From: Lew Pitcher on
On June 16, 2010 18:39, in comp.unix.shell, harryooopotter(a)hotmail.com
wrote:

> On Jun 16, 1:13 pm, Lew Pitcher <lpitc...(a)teksavvy.com> wrote:
> [...]
>> Also, Janis' suggestion of using dd(1) is good. However, dd(1) seems to
>> only recognize two EBCDIC variants, and doesn't specify /which/ variants
>> they are. My guess is EBCDIC-INT and EBCDIC-US, so if you find that your
>> input.txt contains some offbeat EBCDIC (like EBCDIC-JP-KANA, for
>> instance), you are likely going to be out of luck with dd(1).
>
>> Lew Pitcher
>
> This is what the first line look in in hex.
>
> $ head -1 input.txt | od -x
> 0000000 2e2e 5fcc 2e25 c1ce cbca 3fd1 2e3e 2e2e
> 0000020 2e2e 2e2e 2e2e cb2e 2f3f c1f8 ce3e e12e
> 0000040 ce3e 25c1 f83f 2ec1 5fcc 3e25 2ecb 3fcb
> 0000060 f82f 3ec1 2ece c72e c8c8 2ef8 2e2e c4cb
> 0000100 c1c7 2f5f 2ecb 5fcc 0a0d
> 0000112

OK, I can't find any EBCDIC that makes sense from that hex dump. Are you
certain that the file is EBCDIC? How do you know? For that matter, how did
you get the file in the first place?

From the dump, it looks like, perhaps, the data is binary. I see repeating
binary structures there (look for the 5fcc), and the file /might/ be a pure
binary data dump.

FWIW, the od -x (and hexdump -x) show data words with the bytes in reverse
order. This means that your file contains
2e 2e cc 5f 25 2e ce c1 ca cb d1 3f 3e 2e 2e 2e
2e 2e 2e 2e 2e 2e 2e cb 3f 2f f8 c1 3e ce 2e e1
3e ce c1 25 ef f8 c1 2e cc 5f 25 3e cb 2e cb 3f
2f f8 c1 3e ce 2e 2e c7 c8 c8 f8 2e 2e 2e cb c4
c7 c1 5f 2f cb 2e cc 5f 0d 0a

First off, obviously not ASCII: ASCII only carries characters in the 00 - 7f
range, and all those c* and f* characters are outside the range of ASCII.

Next, if it is an EBCDIC variant, it contains a number of unusual control
characters. 2e is the ACK control character in all EBCDICs, and 0a is an
SS2 ("Single Shift 2") control character (0d is "Carriage Return", as it is
in ASCII, and 25 is "Line Feed").

If EBCDIC, then it isn't EBCDIC-INT (CP038) or EBCDIC-US; the file contains
values that aren't legal characters in either EBCDIC variant (ca, cb, ce).
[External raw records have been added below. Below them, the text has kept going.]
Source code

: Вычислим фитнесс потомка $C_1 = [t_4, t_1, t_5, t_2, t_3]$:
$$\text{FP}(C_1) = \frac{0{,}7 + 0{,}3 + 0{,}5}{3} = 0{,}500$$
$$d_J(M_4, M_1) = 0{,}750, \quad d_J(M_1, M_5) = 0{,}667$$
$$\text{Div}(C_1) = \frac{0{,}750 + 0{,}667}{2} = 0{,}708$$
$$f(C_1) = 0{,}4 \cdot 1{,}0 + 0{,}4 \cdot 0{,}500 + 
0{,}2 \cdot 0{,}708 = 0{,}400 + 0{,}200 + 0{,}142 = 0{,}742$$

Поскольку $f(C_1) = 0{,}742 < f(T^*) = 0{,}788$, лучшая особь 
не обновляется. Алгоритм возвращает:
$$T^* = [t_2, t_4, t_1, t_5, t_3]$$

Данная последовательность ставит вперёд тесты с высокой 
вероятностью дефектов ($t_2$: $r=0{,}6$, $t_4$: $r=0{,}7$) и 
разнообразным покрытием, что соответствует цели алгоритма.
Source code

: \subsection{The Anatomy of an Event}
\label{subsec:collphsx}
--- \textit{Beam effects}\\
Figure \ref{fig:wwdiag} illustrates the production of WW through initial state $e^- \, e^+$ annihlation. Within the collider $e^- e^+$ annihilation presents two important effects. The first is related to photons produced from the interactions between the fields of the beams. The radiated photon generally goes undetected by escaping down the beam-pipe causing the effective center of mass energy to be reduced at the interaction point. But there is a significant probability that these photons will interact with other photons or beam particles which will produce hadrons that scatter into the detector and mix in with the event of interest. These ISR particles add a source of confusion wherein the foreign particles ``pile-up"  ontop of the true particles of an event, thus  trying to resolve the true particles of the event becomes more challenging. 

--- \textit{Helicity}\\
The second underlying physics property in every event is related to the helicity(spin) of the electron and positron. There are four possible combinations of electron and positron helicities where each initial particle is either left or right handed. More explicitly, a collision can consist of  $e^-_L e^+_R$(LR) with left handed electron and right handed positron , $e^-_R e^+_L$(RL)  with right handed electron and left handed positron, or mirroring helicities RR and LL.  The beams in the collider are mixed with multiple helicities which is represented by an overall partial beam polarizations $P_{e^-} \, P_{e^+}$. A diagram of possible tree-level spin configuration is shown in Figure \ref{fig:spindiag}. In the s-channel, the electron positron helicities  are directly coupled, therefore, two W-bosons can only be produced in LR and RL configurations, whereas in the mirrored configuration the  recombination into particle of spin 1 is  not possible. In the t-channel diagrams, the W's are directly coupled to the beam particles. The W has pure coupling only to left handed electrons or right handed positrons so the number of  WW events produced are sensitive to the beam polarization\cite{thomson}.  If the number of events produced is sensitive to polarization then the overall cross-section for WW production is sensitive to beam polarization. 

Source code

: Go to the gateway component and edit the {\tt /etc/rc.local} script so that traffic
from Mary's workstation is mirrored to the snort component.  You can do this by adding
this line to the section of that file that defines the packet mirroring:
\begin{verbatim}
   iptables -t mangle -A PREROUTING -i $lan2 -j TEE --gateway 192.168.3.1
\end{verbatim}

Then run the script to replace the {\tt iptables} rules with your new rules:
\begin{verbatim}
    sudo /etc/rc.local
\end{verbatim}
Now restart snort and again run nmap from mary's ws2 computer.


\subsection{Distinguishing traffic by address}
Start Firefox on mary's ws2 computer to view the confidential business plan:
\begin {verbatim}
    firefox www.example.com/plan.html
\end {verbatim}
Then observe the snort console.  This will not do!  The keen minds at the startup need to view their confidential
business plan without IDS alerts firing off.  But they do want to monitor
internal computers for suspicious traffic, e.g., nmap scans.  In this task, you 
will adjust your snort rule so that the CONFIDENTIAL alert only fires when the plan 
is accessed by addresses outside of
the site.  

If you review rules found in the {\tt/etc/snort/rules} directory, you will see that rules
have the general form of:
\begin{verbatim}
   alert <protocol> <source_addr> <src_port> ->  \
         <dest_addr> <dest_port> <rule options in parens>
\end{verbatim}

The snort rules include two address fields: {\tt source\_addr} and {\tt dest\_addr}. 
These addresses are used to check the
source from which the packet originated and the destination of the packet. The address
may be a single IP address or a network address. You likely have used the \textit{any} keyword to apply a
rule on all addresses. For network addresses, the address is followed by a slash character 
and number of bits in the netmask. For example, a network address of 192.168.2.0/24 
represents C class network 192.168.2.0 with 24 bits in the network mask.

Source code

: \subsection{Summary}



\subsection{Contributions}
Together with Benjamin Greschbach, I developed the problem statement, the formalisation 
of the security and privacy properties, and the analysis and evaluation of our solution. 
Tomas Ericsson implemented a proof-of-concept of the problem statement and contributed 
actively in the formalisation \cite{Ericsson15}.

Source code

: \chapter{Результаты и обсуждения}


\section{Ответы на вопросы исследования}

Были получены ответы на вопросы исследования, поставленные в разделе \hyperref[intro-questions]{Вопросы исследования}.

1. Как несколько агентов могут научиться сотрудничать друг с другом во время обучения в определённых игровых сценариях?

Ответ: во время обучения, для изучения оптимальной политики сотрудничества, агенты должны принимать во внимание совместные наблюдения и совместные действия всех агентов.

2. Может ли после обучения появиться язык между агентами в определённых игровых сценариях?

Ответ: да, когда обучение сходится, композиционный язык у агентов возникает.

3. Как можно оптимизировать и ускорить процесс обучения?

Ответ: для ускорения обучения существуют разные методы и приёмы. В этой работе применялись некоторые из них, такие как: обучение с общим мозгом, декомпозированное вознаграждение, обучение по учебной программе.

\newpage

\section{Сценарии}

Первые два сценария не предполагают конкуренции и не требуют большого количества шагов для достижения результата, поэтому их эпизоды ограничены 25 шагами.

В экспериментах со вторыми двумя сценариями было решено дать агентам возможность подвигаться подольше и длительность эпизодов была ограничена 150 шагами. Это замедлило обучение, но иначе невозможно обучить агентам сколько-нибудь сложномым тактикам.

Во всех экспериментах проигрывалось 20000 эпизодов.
If it is EBCDIC-CP-US (CP037), then those ca/cb/cc/ce/ef values correspond
to "Soft Hyphen" (ca), "Latin small letter O with circumflex" (cb), "Latin
small letter O with Diaeresis" (cc), "Latin small letter O with Acute" (ce)
and "Latin capital letter O with Tilde" (ef). From the patterns of these
characters in the data, it doesn't look like you have an EBCDIC-CP-US text
here, either. Hmmmmmm.....

Rather than go through all the variants of EBCDIC, we probably should
examine how the file was produced, how you got it, and how you know that it
is EBCDIC. Perhaps there are clues there.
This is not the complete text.